“Trump 2020: No More Bull****” read one of several flags flapping from a buggy driven by a woman in Amish clothing Sept. 26 in Fredericksburg, Ohio. A simple sign on the front of the buggy read “Amish for Trump.”
It was one of about five buggies in a pair of late-September village parades that may not have fulfilled organizers’ goal of demonstrating Amish enthusiasm for Donald Trump enough to bring the president just across the county line to a Holmes County campaign stop, but did show at least a handful of young Amish people are willing to take unprecedented steps in public political activity.
“After this is over, we’ll have a rally at the ballpark,” said parade organizer and Bikers for Trump founder Chris Cox to bystanders lining the route, as seen in a live online video. “The Amish ladies made some desserts, and we’re giving away a Donald Trump-signed hat after we do the Pledge of Allegiance.”
Because Amish have a tradition of mostly avoiding elections but hold conservative values and are concentrated in battleground states, Cox has been working for about four years to get Amish to vote in greater numbers. He even facilitated an Oval Office meeting of four Amish men from Ohio and Pennsylvania with Trump last December.
“There are a lot of parallels with the bikers and the Amish,” he said in a Sept. 17 video. “They love their families. They love their country. They love their church. And they like their property, and they want to protect it. . . .
“I explained to them that they could vote and stand on biblical principle . . . because, see, I identified the one thing they hate the most is abortion.”
The comments were part of a video publicizing a Sept. 19 parade that Cox hoped would include at least 130 buggies stretching a mile long and perhaps convince the president to hold a rally at the Mt. Hope Expo Center. Trump flags were available for the first 100 people. Some of the flags adorned the handful of buggies that ended up taking part in a parade that didn’t quite live up to the hype.
The following Saturday’s parade was swelled by many motorcycles and pickups but had even fewer single- horse-power vehicles. The two that participated carried young riders in a mix of Plain and non-Amish clothing.

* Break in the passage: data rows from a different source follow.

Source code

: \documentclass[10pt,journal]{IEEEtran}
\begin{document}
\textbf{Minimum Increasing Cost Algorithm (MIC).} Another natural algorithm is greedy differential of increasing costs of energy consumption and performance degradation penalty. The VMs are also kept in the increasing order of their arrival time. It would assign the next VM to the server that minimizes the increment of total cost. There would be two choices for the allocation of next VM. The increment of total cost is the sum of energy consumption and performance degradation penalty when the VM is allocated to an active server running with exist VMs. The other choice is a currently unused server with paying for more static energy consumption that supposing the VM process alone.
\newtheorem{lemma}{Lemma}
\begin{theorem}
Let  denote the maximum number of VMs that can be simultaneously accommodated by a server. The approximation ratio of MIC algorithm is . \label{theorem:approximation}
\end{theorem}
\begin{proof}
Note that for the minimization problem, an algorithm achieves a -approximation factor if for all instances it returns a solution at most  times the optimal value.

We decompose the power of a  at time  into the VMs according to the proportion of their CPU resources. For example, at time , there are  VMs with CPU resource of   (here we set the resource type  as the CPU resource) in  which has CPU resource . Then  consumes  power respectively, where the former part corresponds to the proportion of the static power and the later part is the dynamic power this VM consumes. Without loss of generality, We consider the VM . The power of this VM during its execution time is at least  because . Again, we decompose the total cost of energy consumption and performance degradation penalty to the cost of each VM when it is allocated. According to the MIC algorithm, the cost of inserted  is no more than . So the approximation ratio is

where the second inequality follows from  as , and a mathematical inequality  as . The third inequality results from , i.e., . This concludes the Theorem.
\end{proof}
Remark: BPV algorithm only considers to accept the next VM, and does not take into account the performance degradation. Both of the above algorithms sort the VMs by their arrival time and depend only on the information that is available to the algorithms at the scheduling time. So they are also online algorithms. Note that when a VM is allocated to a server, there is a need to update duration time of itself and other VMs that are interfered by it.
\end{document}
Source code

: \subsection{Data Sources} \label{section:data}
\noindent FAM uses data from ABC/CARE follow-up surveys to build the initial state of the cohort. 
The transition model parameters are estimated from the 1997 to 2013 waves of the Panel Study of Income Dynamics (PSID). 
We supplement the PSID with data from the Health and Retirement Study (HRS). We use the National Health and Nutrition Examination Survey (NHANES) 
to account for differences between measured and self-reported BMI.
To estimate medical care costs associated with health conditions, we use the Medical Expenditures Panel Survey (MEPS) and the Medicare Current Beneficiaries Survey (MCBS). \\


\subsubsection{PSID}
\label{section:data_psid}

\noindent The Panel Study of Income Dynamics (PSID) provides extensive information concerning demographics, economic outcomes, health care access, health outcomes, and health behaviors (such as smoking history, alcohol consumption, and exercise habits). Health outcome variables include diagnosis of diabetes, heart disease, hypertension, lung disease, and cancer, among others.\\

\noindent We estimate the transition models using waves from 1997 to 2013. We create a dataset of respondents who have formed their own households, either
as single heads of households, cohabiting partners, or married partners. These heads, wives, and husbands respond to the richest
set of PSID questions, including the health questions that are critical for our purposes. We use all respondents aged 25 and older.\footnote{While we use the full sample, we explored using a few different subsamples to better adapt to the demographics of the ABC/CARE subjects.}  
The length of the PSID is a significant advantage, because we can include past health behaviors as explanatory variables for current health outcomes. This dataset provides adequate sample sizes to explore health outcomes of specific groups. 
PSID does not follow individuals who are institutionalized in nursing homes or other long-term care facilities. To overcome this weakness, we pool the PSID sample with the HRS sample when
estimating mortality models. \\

One member of the Holmes County community who saw video of the first parade noted it appeared that four of the nine participating buggies were driven by Amish. He requested that his name not be used to maintain his relationships in Amish circles.
“Several were by Swartzentruber Amish youth who really have no clue, but it appears to be about them being counterculture to their world,” he wrote by email. “There is a small contingent of Amish in our community who are really vocal about Trump support.”
He said he had heard rumors of Trump campaign officials meeting with local New Order Tobe Amish leaders about a possible campaign event with Amish attendees.
“That would tear our community apart,” he said. “I have spoken to several Amish bishops and leaders since then, and they are worried. This campaign is different from others in our community. . . . A few more daring Amish are actually putting signage and flags around places. A lot of young Amish who are in the rumspringa [pre-baptism, non-Amish life experimentation] age who have vehicles, especially big pickups, are flying Trump flags as they drive.”
His comments match what Ohio contacts are telling Steven Nolt, senior scholar at the Young Center for Anabaptist and Pietist Studies at Elizabethtown College.
“Some observers have been surprised that there would be any Amish affinity for Trump, given how different his lifestyle is from theirs,” he said. “They point to his multiple divorces, his vulgar language, the fact that much of his business experience has involved gambling casinos.
“True enough, yet it is also the case that the gap between the lifestyle of any major political figure and the Amish is vast.”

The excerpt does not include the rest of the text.